Cerca de 53% dos eleitores sem instrução são de opinião de que um político que faz muito e rouba um pouco merece voto. Já o percentual dos que concordam com essa atitude, e que cursaram até a 4ª série do ensino fundamental, é um pouco menor, de 46%. 46% entre os eleitores com escolarização entre a 5 ª e a 8 ª séries também dariam seus votos para esse tipo de político. Os que cursaram o 2º grau compõem um grupo que começa a ficar menor nessa pesquisa: eles são 38%. Um total de 25% das pessoas com curso superior afirma que votaria num político corrupto.

O resultado da pesquisa induz à conclusão de que a formação superior estancaria a corrupção. Mas pode ser que o motivo seja basicamente outro: a renda pessoal. No nosso país, a diferença de renda é muito grande. Nós conhecemos a indústria eleitoral que se movimenta ao arregimentar desempregados, desocupados e pessoas com má formação profissional. Uma pessoa com princípios bíblicos, com suficiente renda pessoal (próspero) e bem-sucedida na vida terá fundamento e condições para firmar-se contra a corrupção e seus contornos.

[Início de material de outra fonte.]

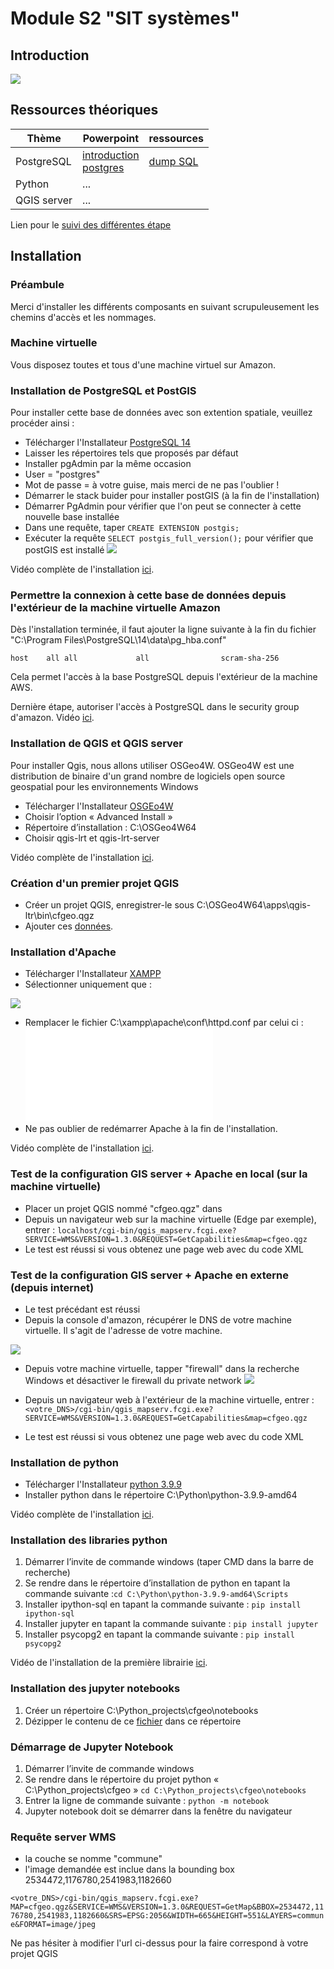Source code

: # Module S2 "SIT systèmes" 

## Introduction
![ ](/ressources/planning/images/plan.png) 

## Ressources théoriques
| Thème  | Powerpoint  | ressources| 
|---|---|---|
| PostgreSQL|  [introduction](/slides/introduction.pptx) <br>[postgres](/slides/postgis.pptx) | [dump SQL](/slides/dump.sql)  |
| Python  | ...  | 
|  QGIS server | ...  |   |

Lien pour le [suivi des différentes étape](https://docs.google.com/spreadsheets/d/17YdfYZI3R0N86sSZc5DGH54euCWpwDZ4hMcn9SM57sg/edit#gid=0)


## Installation
### Préambule
Merci d'installer les différents composants en suivant scrupuleusement les chemins d'accès et les nommages.


### Machine virtuelle
Vous disposez toutes et tous d'une machine virtuel sur Amazon. 

 
### Installation de PostgreSQL et PostGIS
Pour installer cette base de données avec son extention spatiale, veuillez procéder ainsi :
- Télécharger l'Installateur [PostgreSQL 14](https://www.enterprisedb.com/downloads/postgres-postgresql-downloads)
- Laisser les répertoires tels que proposés par défaut 
- Installer pgAdmin par la même occasion
- User = "postgres"
- Mot de passe = à votre guise, mais merci de ne pas l'oublier !
- Démarrer le stack buider pour installer postGIS (à la fin de l'installation)
- Démarrer PgAdmin pour vérifier que l'on peut se connecter à cette nouvelle base installée
- Dans une requête, taper ``CREATE EXTENSION postgis;``
- Exécuter la requête  ``SELECT postgis_full_version();``  pour vérifier que postGIS est installé
![ ](/ressources/postgres/images/check_postgis.png)

Vidéo complète de l'installation [ici](https://github.com/regislon/cfgeo_s2/raw/main/ressources/postgres/videos/install.mkv).

### Permettre la connexion à cette base de données depuis l'extérieur de la machine virtuelle Amazon

Dès l'installation  terminée, il faut ajouter la ligne suivante à la fin du fichier "C:\Program Files\PostgreSQL\14\data\pg_hba.conf"

``host    all all             all                scram-sha-256``

Cela permet l'accès à la base PostgreSQL depuis l'extérieur de la machine AWS.

Dernière étape, autoriser l'accès à PostgreSQL dans le security group d'amazon. Vidéo [ici](https://github.com/regislon/cfgeo_s2/raw/main/ressources/postgres/videos/aws_security.mkv).


### Installation de QGIS et QGIS server
Pour installer Qgis, nous allons utiliser OSGeo4W. OSGeo4W est une distribution de binaire d'un grand nombre de logiciels open source geospatial pour les environnements Windows

-  Télécharger l'Installateur [OSGEo4W](https://download.osgeo.org/osgeo4w/v2/osgeo4w-setup.exe)
- Choisir l’option « Advanced Install »
- Répertoire d’installation : C:\OSGeo4W64
- Choisir qgis-lrt et qgis-lrt-server

Vidéo complète de l'installation [ici](https://github.com/regislon/cfgeo_s2/raw/main/ressources/qgis/videos/install.mkv).

### Création d'un premier projet QGIS
- Créer un projet QGIS, enregistrer-le sous C:\OSGeo4W64\apps\qgis-ltr\bin\cfgeo.qgz
- Ajouter ces [données](https://github.com/regislon/cfgeo_s2/raw/main/ressources/qgis/data/initial_load.gpkg).


### Installation d'Apache
-  Télécharger l'Installateur [XAMPP](https://www.apachefriends.org/download.html)
- Sélectionner uniquement que :

![ ](/ressources/apache/images/1.png) 

- Remplacer le fichier C:\xampp\apache\conf\httpd.conf par celui ci : ![httpd.conf](/ressources/apache/conf/httpd.conf)
- Ne pas oublier de redémarrer Apache à la fin de l'installation.

Vidéo complète de l'installation [ici](https://github.com/regislon/cfgeo_s2/raw/main/ressources/apache/videos/install.mkv).

### Test de la configuration GIS server + Apache en local (sur la machine virtuelle)
- Placer un projet QGIS nommé "cfgeo.qgz" dans
- Depuis un navigateur web sur la machine virtuelle (Edge par exemple), entrer :  ``localhost/cgi-bin/qgis_mapserv.fcgi.exe?SERVICE=WMS&VERSION=1.3.0&REQUEST=GetCapabilities&map=cfgeo.qgz``
- Le test est réussi si vous obtenez une page web avec du code XML

### Test de la configuration GIS server + Apache en externe (depuis internet)
- Le test précédant est réussi 
- Depuis la console d'amazon, récupérer le DNS de votre machine virtuelle. Il s'agit de l'adresse de votre machine. 

![ ](/ressources/aws/images/dns.png) 
 - Depuis votre machine virtuelle, tapper "firewall" dans la recherche Windows et désactiver le firewall du private network
 ![ ](/ressources/aws/images/firewall.png)

- Depuis un navigateur web à l'extérieur de la machine virtuelle, entrer :  ``<votre_DNS>/cgi-bin/qgis_mapserv.fcgi.exe?SERVICE=WMS&VERSION=1.3.0&REQUEST=GetCapabilities&map=cfgeo.qgz``
- Le test est réussi si vous obtenez une page web avec du code XML

### Installation de python 
-  Télécharger l'Installateur [python 3.9.9](https://www.python.org/ftp/python/3.9.9/python-3.9.9-amd64.exe)
- Installer python dans le répertoire C:\Python\python-3.9.9-amd64

Vidéo complète de l'installation [ici](https://github.com/regislon/cfgeo_s2/raw/main/ressources/python/videos/install.mkv).

### Installation des libraries python
1.	Démarrer l’invite de commande windows (taper CMD dans la barre de recherche)
1. Se rendre dans le répertoire d’installation de python en tapant la commande suivante :``cd C:\Python\python-3.9.9-amd64\Scripts``
1. Installer ipython-sql  en tapant la commande suivante : ``pip install ipython-sql``
1. Installer jupyter en tapant la commande suivante : ``pip install jupyter``
1. Installer psycopg2 en tapant la commande suivante : ``pip install psycopg2``

Vidéo de l'installation de la première librairie [ici](https://github.com/regislon/cfgeo_s2/raw/main/ressources/python/videos/pip.mkv).


### Installation des jupyter notebooks
1.	Créer un répertoire C:\Python_projects\cfgeo\notebooks
1.	Dézipper le contenu de ce [fichier](https://github.com/regislon/cfgeo_s2/raw/main/ressources/python/notebooks/s2_4_python_conditions.zip) dans ce répertoire 

### Démarrage de Jupyter Notebook
1.	Démarrer l’invite de commande windows
1.	Se rendre dans le répertoire du projet python « C:\Python_projects\cfgeo »
``cd C:\Python_projects\cfgeo\notebooks``
1.	Entrer la ligne de commande suivante :
``python -m notebook``
1.	Jupyter notebook doit se démarrer dans la fenêtre du navigateur 


### Requête server WMS
- la couche se nomme "commune"
- l'image demandée est inclue dans la bounding box 2534472,1176780,2541983,1182660

``<votre_DNS>/cgi-bin/qgis_mapserv.fcgi.exe?MAP=cfgeo.qgz&SERVICE=WMS&VERSION=1.3.0&REQUEST=GetMap&BBOX=2534472,1176780,2541983,1182660&SRS=EPSG:2056&WIDTH=665&HEIGHT=551&LAYERS=commune&FORMAT=image/jpeg``

Ne pas hésiter à modifier l'url ci-dessus pour la faire correspond à votre projet QGIS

Pesquisa divulgada pela faculdade de Direito da Fundação Getúlio Vargas de São Paulo (Direito-FGV) mostra que 82% dos brasileiros reconhecem que é fácil desobedecer às leis no Brasil e que 79% acreditam que, sempre que podem, as pessoas apelam para o “jeitinho” para evitar cumprir as normas legais. Além disso, 54% acham que existem poucas razões para obedecer às leis no país.

— As pessoas não têm a sensação de que é importante, para a coletividade, obedecer a lei. Mais de 50% das pessoas dizem que não têm razão para obedecer a lei e mais de 70% dizem o brasileiro sempre opta pelo jeitinho. As pessoas acham que cumprir a lei não vale a pena, não percebem que é importante obedecer as leis, independentemente de seu ganho individual e imediato. Elas não encontram razões e acham que em geral os outros não obedecem — disse Luciana Gross Cunha, coordenadora da pesquisa.

O levantamento mostrou também que os brasileiros dão menos importância às ordens de policiais que a de juízes. Enquanto 81% entendem que devem obedecer decisões judiciais que determinem pagamento a alguém, apenas 41% acreditam que devem obedecer uma ordem de um policial, mesmo que discordem dela.

O coordenador da Direito-FGV, professor Oscar Vilhena Vieira, disse que é muito preocupante o fato de a população não confiar na polícia, que é a autoridade que está diretamente ligada ao cumprimento das normas legais.

— Um dos instrumentos de eficiência policial é a confiança. Quando o cidadão confia na polícia, ele leva informações que permitem que a polícia previna e busque a punição — afirmou Vieira.

Os responsáveis pela pesquisa relataram que os dados sobre obediência à norma que criminaliza a compra de produtos piratas chamaram a atenção. Apenas 54% dos entrevistados responderam que é provável ou muito provável que a compra de um CD ou DVD falso resultará em punição e só 64% acham que se fizessem isso seriam reprovados moralmente por amigos e familiares. E 91% das pessoas que responderam à pesquisa disseram ter comprado CD ou DVD pirata nos últimos 12 meses.

O levantamento foi realizado por meio de questionários com 3.300 pessoas maiores de 18 anos de oito estados do Brasil, entre outubro de 2012 e março de 2013. O Índice de Percepção do Cumprimento da Lei (IPCLBrasil), que mede como as pessoas se comportam em relação ao cumprimento da lei e como elas enxergam a possibilidade de punição e adequação moral no caso de descumprimento, foi de 7,3 numa escala de zero a 10 (sendo 10 um total comprometimento com o cumprimento da lei). A pesquisa continuará sendo realizada nos próximos meses, para que seja possível comparar as taxas ao longo do tempo.